Where to start with Labor’s Victoria?

When you've got no shortage of targets to belt the government with. The Good Oil. Photoshop by Lushington Brady.

The normiecon legacy media are busily creaming themselves over new Victorian state Liberal leader Jess Wilson. But while they’re falsely claiming she has single-handedly turned around the party’s fortunes – when, in fact, deposed leader Brad Battin had been steadily and incrementally doing that for the last six months – just what exactly is Wilson promising to do any different to the cavalcade of loser fellow ‘moderates’ who’ve preceded her?

Let’s face it: Victoria is an unusually target-rich environment after 25 years of Labor rule, broken only briefly by a single-term Liberal interregnum. Housing crisis, violent crime waves, collapsing infrastructure, corruption, third-world roads and record-high debt exceeding even the darkest days of the Cain-Kirner collapse in the early ’90s.

Pick a target, any target.

A Victorian coalition government would launch a royal commission into the CFMEU’s influence over the state’s Big Build program, with new opposition leader Jess Wilson vowing to drag into the open how $50bn in cost overruns has bled from Victoria’s infrastructure projects.

Credit to Wilson, this is going for the big guns. The openly criminal CFMEU is a political force unseen since the days when Norm Gallagher’s BLF ruled Melbourne’s building sites and filled the union bosses’ pockets (surprise, surprise, also under a Labor government: who’dathunkit?). Even more crazy-brave, the Big Build has been Labor’s signature programme: kind of a bread and circuses with shiny, cripplingly expensive bridges and tunnels. ‘At least Dan got rid of the level crossing!’ Victorians witter, which they think is just the best thing since that funny Italian bloke made the trains run on time.

But the Big Build has come at a big, big, BIG cost.

In an interview with the Australian, Ms Wilson said a royal commission was essential to uncover the true extent of corruption and criminal infiltration on the $100bn Big Build and to reveal how much public money had been wasted.

A royal commission with powers to compel witnesses, seize documents and require evidence under oath could force Premier Jacinta Allan and her predecessor, Daniel Andrews, to reveal what they knew, and when, about corruption allegations on Big Build sites.

Just how deep they were in it (while Andrews was premier, Allan was responsible for infrastructure portfolios) can be gauged by how fiercely they’re resisting just such an inquiry.

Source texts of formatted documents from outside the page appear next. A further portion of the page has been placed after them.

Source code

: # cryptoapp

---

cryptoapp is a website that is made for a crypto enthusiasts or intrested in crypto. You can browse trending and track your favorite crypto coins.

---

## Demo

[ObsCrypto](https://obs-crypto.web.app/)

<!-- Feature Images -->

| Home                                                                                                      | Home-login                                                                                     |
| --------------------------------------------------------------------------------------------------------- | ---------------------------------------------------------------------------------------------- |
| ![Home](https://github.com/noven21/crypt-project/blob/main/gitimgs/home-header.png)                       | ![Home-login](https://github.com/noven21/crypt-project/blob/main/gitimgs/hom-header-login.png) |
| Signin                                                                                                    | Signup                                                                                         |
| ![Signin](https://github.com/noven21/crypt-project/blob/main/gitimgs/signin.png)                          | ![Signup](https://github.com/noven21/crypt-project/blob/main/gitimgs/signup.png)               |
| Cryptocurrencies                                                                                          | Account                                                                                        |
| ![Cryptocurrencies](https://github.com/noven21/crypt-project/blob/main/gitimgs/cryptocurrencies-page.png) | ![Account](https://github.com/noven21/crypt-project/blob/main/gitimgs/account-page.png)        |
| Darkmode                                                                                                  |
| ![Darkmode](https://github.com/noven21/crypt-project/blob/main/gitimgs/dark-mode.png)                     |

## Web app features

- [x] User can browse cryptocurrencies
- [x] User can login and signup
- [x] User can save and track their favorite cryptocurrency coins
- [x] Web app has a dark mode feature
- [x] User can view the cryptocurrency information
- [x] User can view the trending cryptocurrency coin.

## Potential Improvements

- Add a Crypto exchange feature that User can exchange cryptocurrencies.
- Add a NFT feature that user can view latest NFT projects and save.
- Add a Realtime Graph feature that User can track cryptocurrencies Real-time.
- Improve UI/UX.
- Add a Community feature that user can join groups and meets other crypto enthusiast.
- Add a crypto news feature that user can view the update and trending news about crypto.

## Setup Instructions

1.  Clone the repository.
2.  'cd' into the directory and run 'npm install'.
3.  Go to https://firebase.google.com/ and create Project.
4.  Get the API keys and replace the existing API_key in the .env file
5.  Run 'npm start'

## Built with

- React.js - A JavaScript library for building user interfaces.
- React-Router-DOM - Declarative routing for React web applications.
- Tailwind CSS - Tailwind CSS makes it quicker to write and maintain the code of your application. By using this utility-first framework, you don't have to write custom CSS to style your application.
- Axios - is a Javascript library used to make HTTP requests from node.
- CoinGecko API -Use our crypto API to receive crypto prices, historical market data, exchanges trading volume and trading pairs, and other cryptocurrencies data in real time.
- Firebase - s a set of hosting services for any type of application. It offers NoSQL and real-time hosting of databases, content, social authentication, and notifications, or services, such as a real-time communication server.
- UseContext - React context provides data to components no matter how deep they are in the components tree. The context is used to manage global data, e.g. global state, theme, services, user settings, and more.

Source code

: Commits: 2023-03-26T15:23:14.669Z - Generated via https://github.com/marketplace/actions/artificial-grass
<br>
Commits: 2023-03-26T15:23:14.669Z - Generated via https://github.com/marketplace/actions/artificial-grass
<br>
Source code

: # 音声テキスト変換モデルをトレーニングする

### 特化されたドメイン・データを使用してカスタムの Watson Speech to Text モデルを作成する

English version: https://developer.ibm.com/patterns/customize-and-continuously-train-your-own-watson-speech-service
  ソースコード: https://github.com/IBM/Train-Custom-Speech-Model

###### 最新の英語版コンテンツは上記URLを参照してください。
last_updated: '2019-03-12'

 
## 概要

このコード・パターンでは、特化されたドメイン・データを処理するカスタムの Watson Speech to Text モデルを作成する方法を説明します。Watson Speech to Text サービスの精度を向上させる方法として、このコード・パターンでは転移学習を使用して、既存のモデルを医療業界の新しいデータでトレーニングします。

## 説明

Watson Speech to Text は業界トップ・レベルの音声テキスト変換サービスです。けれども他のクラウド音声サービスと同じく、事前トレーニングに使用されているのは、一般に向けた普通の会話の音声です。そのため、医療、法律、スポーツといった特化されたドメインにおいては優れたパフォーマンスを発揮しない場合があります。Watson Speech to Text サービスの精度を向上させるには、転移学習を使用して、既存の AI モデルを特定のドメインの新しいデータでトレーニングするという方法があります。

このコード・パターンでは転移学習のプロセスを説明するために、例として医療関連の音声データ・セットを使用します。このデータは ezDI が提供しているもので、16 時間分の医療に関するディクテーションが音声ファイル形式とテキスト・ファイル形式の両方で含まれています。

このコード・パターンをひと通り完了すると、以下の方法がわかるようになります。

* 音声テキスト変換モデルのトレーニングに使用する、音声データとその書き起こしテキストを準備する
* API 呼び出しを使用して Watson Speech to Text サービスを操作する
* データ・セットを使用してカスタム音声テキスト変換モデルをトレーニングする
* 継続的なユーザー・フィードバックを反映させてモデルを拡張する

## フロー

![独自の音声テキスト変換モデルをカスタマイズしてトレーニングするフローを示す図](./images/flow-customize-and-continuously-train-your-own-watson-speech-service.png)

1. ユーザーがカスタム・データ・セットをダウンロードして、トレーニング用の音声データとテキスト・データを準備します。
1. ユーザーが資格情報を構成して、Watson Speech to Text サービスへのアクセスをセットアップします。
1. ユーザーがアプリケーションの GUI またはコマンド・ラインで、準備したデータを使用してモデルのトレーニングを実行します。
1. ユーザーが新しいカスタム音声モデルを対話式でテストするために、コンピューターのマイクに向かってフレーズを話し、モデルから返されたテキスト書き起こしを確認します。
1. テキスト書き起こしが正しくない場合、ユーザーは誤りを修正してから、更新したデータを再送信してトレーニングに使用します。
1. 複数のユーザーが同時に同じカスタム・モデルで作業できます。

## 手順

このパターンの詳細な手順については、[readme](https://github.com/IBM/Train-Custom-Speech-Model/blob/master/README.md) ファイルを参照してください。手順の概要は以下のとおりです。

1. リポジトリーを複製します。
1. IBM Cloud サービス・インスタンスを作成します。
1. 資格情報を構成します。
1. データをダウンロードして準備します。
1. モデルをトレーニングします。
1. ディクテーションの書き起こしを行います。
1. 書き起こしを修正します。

Ms Allan has rejected calls for a such an inquiry into alleged rorting, intimidation and kickbacks on major projects, despite being backed by the likes of the former head of Victoria’s anti-corruption watchdog, Robert Redlich.

“We’ll undertake a royal commission into the CFMEU’s involvement in government-funded major projects on Big Build,“ Ms Wilson said. “It’s contributed to over $50bn over the course of this government, and that’s why we need to get on top of any potential corruption, any potential links to organised crime – not to mention the bullying, the standover tactics, the misogyny on these sites.”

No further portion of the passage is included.